ABSTRACT

The first translation of Alfred Marshall’s Principles of Economics (1890) was published in China in 1964, at the beginning of which there was an introduction written by a Chinese scholar, Zai Shi, entitled ‘An Assessment of Marshall’s Principles of Economics’. The author of this review wrote that Alfred Marshall, the most famous economist at the end of the nineteenth century and at the beginning of the twentieth century, absorbed the old and the new ‘Vulgar Economics’ theories at that time and that ‘the book, the Principles of Economics’ established an economics system with ‘eclecticism’ as its main characteristic.
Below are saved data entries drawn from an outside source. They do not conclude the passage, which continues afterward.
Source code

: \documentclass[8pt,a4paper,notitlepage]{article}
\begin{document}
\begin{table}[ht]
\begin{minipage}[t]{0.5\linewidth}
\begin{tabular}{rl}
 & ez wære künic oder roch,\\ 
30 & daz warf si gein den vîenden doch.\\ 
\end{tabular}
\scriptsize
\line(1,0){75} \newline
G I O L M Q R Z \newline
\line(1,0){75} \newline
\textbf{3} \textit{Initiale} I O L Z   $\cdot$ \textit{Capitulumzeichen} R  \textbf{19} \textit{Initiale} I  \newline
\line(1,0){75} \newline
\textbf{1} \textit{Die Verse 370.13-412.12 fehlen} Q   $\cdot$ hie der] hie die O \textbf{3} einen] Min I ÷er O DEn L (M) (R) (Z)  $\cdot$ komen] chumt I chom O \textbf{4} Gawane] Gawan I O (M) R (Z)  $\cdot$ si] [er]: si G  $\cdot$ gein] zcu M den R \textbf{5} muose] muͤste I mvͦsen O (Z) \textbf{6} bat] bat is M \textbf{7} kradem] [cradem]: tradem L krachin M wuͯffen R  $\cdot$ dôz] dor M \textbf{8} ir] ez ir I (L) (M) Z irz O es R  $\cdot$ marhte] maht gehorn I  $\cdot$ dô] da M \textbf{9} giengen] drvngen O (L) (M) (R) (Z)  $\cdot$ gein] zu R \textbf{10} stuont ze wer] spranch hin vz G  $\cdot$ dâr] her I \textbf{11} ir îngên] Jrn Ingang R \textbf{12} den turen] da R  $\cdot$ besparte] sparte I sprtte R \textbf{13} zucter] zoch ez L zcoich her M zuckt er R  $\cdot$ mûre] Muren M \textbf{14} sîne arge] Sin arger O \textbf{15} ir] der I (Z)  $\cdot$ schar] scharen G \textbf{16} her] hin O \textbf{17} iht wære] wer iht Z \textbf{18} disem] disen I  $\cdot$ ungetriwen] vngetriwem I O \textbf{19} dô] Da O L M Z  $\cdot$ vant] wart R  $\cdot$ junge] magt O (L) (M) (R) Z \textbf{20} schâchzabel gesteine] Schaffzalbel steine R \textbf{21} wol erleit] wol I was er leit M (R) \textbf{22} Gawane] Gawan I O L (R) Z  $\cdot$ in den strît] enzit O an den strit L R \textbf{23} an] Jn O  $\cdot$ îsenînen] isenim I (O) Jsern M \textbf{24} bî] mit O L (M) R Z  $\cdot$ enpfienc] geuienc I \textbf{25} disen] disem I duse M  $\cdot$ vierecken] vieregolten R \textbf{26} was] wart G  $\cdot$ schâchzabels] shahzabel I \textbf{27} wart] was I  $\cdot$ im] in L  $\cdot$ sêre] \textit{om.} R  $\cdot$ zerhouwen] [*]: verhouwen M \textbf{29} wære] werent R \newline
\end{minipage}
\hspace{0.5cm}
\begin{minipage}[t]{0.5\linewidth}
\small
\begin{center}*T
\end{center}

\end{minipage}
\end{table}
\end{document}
At that time, it noted: ‘The British ruling classes urgently needed a new economic theory to justify the strengthening exploitation on the working class. Marshall’s economics text thus fitted this need’ (Marshall, 1964, preface: 2). The earliest Chinese full translation (the first Chinese edition) of John Maynard Keynes’s General Theory (1936) was published in 1957 by China SDX Joint Publishing Company translated by Y. Xu (Keynes, 1957) and in 1963 it was re-published by the Commercial Press (Keynes, 1963). When the latter reprinted the book in 1977 (Keynes, 1977), it increased the length of the Chinese version’s preface. The preface author, Y. N. Li, wrote: ‘John Maynard Keynes is a famous British bourgeois vulgar economist. . . . All of Keynes’s life is to maintain the monopoly bourgeoisie, to oppose revolution, oppose communism, and oppose Marxist theory’ (Keynes, 1977, preface: 1). It concluded after summarizing the basic viewpoints of the General Theory as follows: ‘it is clear that this theory “Keynes-trafficking” is completely vulgar and anti-science’ (Keynes, 1977, preface: 5). He finally wrote: ‘reprinting the Chinese version of the General Theory is to make it negative teaching material, in order to carry out criticism of the Keynesian Theory and develop Marxism in the struggle’ (Keynes, 1977, preface: 32). The comments over the period of these two Chinese scholars on Marshall’s Principles of Economics (1890) and Keynes’s General Theory (1936) typically represented the mainstream attitudes and evaluations of Chinese academia vis-à-vis Western Economics at that time (see the chapter on Keynes in this volume).